TASK DETAILS:
Look below for the line containing "- Risk response effectiveness evaluated" and the line containing "- Identify risks"; repeat exactly those two lines and all lines between them, and nothing else.

[Recorded data]

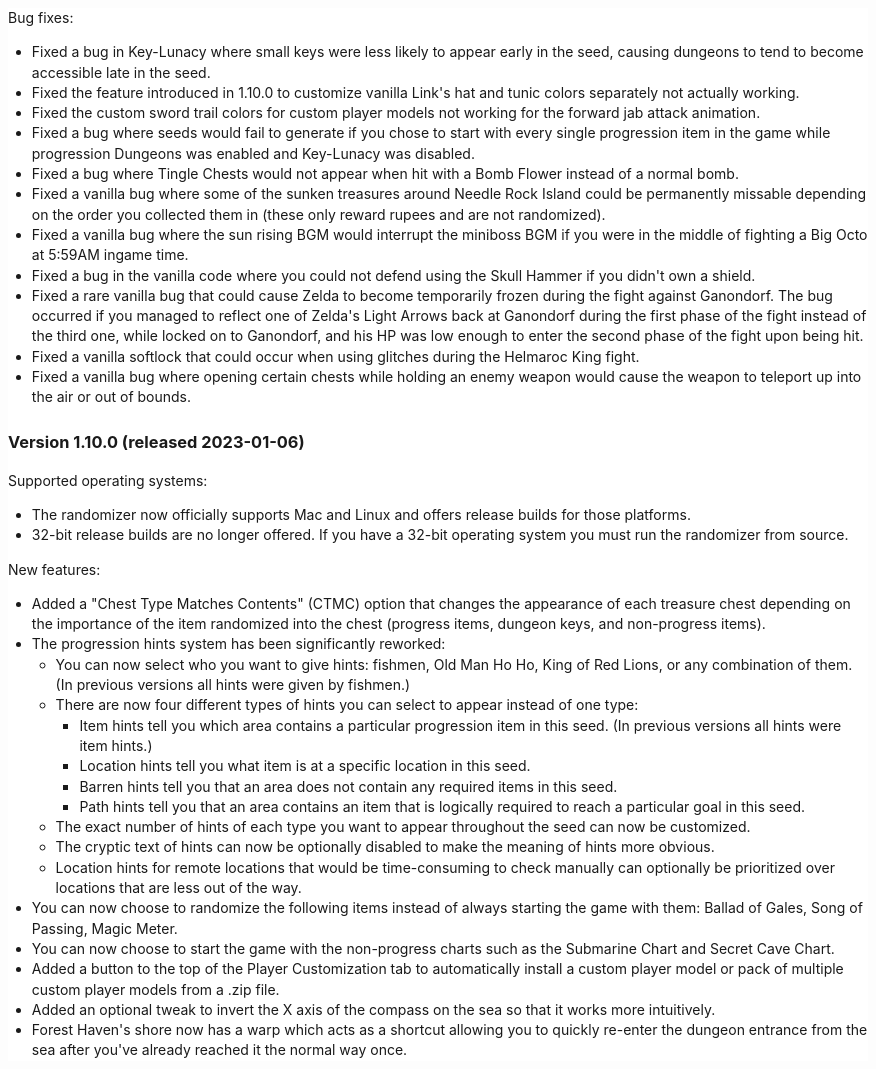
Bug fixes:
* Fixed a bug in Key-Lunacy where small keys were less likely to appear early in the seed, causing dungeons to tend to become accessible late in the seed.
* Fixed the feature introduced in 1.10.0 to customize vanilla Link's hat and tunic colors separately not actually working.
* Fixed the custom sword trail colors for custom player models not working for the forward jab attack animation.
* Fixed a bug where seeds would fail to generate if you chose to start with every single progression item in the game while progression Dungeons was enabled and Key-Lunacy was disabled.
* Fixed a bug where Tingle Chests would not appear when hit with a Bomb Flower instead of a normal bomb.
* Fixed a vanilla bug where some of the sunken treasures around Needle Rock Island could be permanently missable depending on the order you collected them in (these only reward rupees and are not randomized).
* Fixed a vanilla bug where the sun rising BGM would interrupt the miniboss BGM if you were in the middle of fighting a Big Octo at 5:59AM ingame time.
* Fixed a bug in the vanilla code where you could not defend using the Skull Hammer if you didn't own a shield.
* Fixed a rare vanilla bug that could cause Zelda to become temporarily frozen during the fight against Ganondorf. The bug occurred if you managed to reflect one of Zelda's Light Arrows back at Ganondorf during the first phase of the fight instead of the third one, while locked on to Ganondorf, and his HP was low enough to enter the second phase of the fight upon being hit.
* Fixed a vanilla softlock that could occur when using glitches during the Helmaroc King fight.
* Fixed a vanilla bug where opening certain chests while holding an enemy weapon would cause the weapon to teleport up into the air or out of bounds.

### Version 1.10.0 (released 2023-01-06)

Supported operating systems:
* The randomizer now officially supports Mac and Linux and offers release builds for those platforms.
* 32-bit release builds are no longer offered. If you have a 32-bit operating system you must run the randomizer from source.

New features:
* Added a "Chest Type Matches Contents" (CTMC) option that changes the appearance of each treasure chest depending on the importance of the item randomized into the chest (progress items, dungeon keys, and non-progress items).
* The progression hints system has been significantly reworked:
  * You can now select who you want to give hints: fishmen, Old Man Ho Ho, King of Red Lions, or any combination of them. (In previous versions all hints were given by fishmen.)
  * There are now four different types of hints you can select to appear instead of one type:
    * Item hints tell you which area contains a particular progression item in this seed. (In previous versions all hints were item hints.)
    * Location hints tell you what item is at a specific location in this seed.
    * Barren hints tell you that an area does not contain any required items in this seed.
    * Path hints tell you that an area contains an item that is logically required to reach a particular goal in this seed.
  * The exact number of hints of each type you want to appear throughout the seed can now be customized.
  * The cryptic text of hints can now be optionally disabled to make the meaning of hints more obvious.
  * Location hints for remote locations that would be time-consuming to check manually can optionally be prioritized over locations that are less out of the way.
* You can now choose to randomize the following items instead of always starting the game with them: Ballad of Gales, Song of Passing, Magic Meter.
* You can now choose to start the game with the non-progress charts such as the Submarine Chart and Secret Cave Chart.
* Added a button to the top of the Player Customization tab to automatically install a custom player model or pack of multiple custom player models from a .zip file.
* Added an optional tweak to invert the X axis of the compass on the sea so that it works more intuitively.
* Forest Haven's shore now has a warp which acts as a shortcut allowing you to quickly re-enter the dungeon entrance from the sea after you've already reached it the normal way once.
==
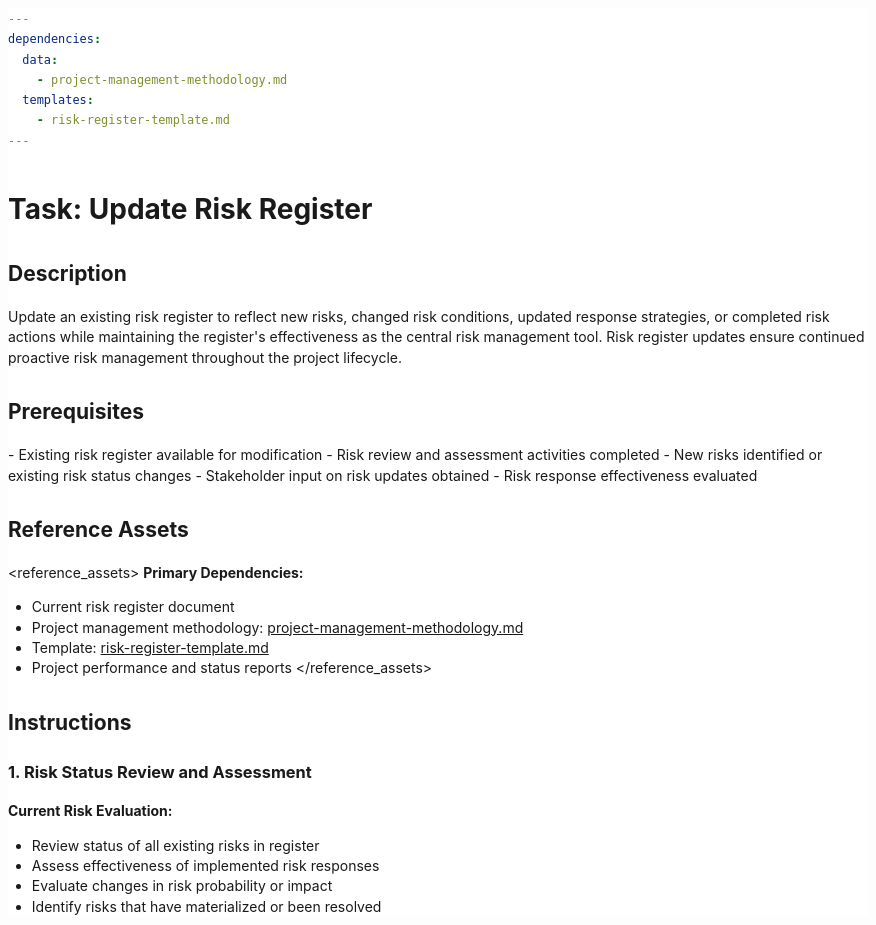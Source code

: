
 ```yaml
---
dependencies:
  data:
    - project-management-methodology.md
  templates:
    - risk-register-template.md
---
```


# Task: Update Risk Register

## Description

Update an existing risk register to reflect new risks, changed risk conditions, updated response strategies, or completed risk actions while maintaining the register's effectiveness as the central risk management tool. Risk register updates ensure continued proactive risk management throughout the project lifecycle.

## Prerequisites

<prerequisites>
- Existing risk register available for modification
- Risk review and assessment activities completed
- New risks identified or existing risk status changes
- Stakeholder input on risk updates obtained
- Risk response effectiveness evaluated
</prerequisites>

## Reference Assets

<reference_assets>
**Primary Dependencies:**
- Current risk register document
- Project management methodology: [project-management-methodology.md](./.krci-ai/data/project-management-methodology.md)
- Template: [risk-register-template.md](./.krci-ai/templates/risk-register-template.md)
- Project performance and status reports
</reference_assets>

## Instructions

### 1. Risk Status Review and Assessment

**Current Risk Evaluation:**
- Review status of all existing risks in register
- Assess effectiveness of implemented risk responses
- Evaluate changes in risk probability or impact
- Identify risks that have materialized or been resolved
==
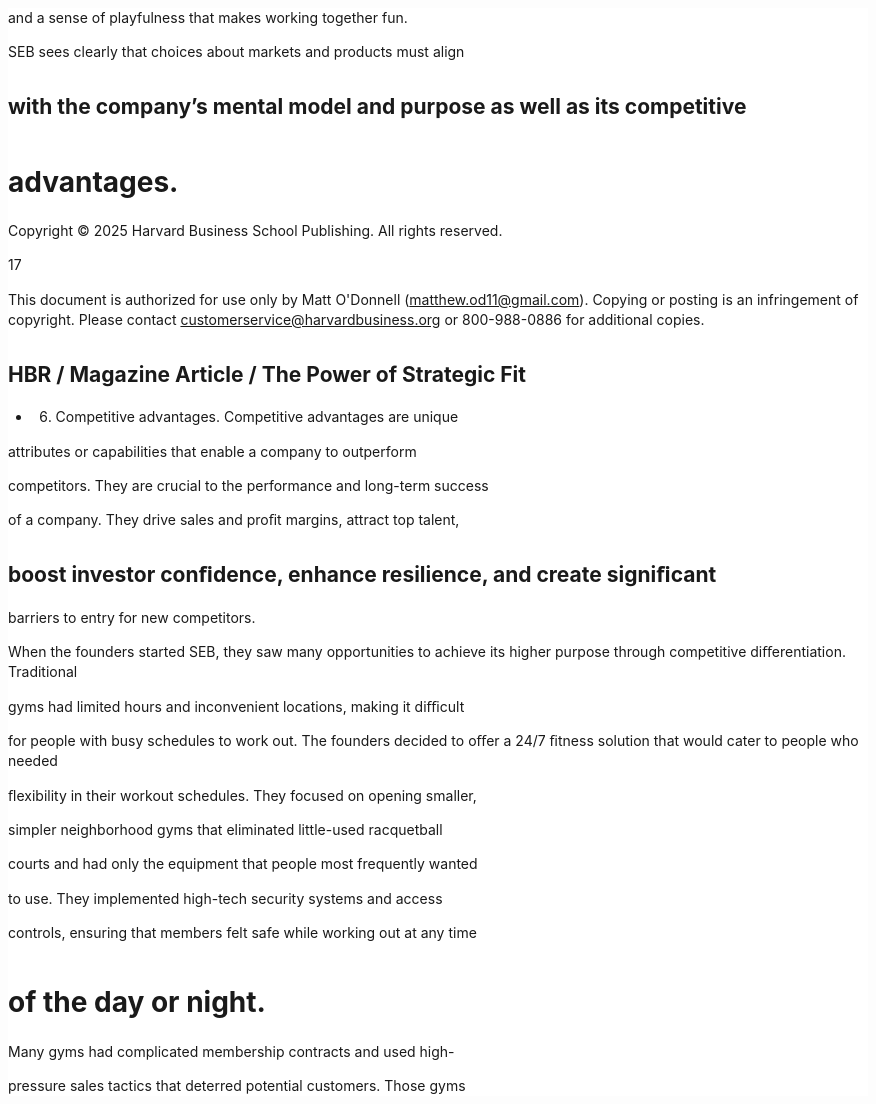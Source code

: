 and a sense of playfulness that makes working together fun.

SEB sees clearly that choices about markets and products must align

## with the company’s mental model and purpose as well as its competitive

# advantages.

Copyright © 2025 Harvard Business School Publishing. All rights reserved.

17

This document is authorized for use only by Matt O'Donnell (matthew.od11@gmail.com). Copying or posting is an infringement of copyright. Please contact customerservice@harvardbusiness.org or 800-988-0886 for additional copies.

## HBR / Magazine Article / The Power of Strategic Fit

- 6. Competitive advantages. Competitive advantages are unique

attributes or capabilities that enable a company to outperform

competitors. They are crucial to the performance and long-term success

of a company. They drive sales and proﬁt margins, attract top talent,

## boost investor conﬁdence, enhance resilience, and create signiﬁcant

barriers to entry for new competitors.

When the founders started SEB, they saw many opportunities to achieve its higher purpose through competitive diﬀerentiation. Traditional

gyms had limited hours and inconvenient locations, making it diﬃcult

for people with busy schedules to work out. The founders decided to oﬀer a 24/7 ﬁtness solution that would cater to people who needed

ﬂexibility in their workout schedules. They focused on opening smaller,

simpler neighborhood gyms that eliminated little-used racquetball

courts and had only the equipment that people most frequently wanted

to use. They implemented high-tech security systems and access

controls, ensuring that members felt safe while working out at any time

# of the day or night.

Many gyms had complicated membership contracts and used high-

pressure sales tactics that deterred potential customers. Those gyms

EXERCISE RESPONSE:
- Risk response effectiveness evaluated
</prerequisites>

## Reference Assets

<reference_assets>
**Primary Dependencies:**
- Current risk register document
- Project management methodology: [project-management-methodology.md](./.krci-ai/data/project-management-methodology.md)
- Template: [risk-register-template.md](./.krci-ai/templates/risk-register-template.md)
- Project performance and status reports
</reference_assets>

## Instructions

### 1. Risk Status Review and Assessment

**Current Risk Evaluation:**
- Review status of all existing risks in register
- Assess effectiveness of implemented risk responses
- Evaluate changes in risk probability or impact
- Identify risks that have materialized or been resolved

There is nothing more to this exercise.